Değerli Dostlarım,
Buradan duyuru yapıyorsam tek nedeni tarihe not düşmektir… Yani? Nasıl ki bizler, tarihteki Bilgi Yurdu’na ilişkin çok kısıtlı bilgilere sahipsek… Gelecek kuşaklar aynı duruma düşmesin istiyorum…
Bir gün, birileri, yazmak isterse bizi…
İşte, her attığımız adım burada, kayıt altında duruversin…
****
‘Ağustos sayımız matbaada’ diyerekten bir duyuru yazdım geçen gün. Ve cadde’de soranım çok oldu bu sabah; ”Hani dergi Gürsel”?
Keşke mümkün olsa. Ama öyle değil bu işler. Asırlık çınar, sevgili yuvamız Yeşilgiresun Matbaası’nın da kendine göre bir işleyişi, sırada bekleyen onlarca müşterisi var tabii…

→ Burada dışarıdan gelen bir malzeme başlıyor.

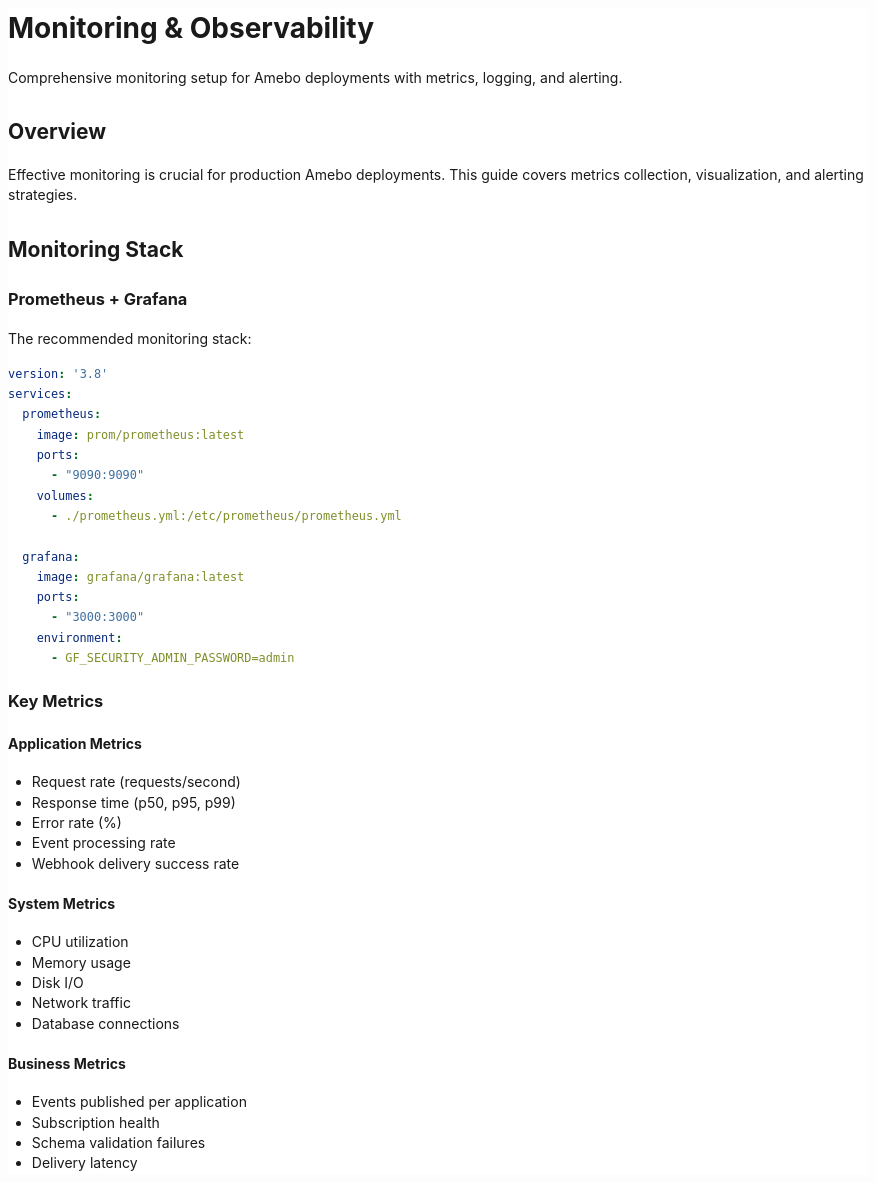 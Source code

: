 # Monitoring & Observability

Comprehensive monitoring setup for Amebo deployments with metrics, logging, and alerting.

## Overview

Effective monitoring is crucial for production Amebo deployments. This guide covers metrics collection, visualization, and alerting strategies.

## Monitoring Stack

### Prometheus + Grafana
The recommended monitoring stack:

```yaml
version: '3.8'
services:
  prometheus:
    image: prom/prometheus:latest
    ports:
      - "9090:9090"
    volumes:
      - ./prometheus.yml:/etc/prometheus/prometheus.yml

  grafana:
    image: grafana/grafana:latest
    ports:
      - "3000:3000"
    environment:
      - GF_SECURITY_ADMIN_PASSWORD=admin
```

### Key Metrics

#### Application Metrics
- Request rate (requests/second)
- Response time (p50, p95, p99)
- Error rate (%)
- Event processing rate
- Webhook delivery success rate

#### System Metrics
- CPU utilization
- Memory usage
- Disk I/O
- Network traffic
- Database connections

#### Business Metrics
- Events published per application
- Subscription health
- Schema validation failures
- Delivery latency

Biz de attık kendimizi kuyruğa, durumumuz budur!
****
(Elbette ödememizi yapıyoruz. Ama biliyoruz ki yuvamız bizden alınabilecek en düşük meblağı alıyor. Çünkü ezelden bir edebiyat dostu olan Öğütçü Ailesi de biliyor ki İZLER’in yaşaması lazım. Bizim onlara duyduğumuz minnet, sakın onlar için külfete dönüşmesin, tek amacımız budur)
(Aynı özverinin bizde de olduğunu bilmelisiniz. Dergimizin perakende satışı en az 30 TL olmalı, direniyoruz 20’de. Hele, kargoyu da ekleyince il dışı yıllık abonelik en az 600 TL olmalı, direniyor, yapmıyor, diğer birimlerimizin maddi-manevi takviyesiyle İZLER’i ayakta tutuyoruz)
(Aklıma gelmişken, ”vitrin” demiş birisi… Yani ben vitrin yapıyormuşum aslında, dernek-dergi falan değilmiş amacım. Güleyim mi ağlayayım mı, vallahi bilemedim? İzin verirseniz bu densiz insana, her kimse, kasten şu ”ukalaca” yanıtı vereceğim; ‘Bak kardeşim, ben Gürsel Ekmekçi zaten markayım, zaten kendim vitrinim, Giresun denince şükür olsun binlerce insanın aklına ben geliyorum, çeneni kapatmanı rica ederim”)
Bu son parantez için hepinizden özür dilerim.
****
Dergimizin amacı her ayın 7’sinde piyasada olmaktır. Bunu her ne kadar hiç başaramasak da (bazen 6, genellikle 8-9 olabildi) böyle bir hedef olduğunu biliniz.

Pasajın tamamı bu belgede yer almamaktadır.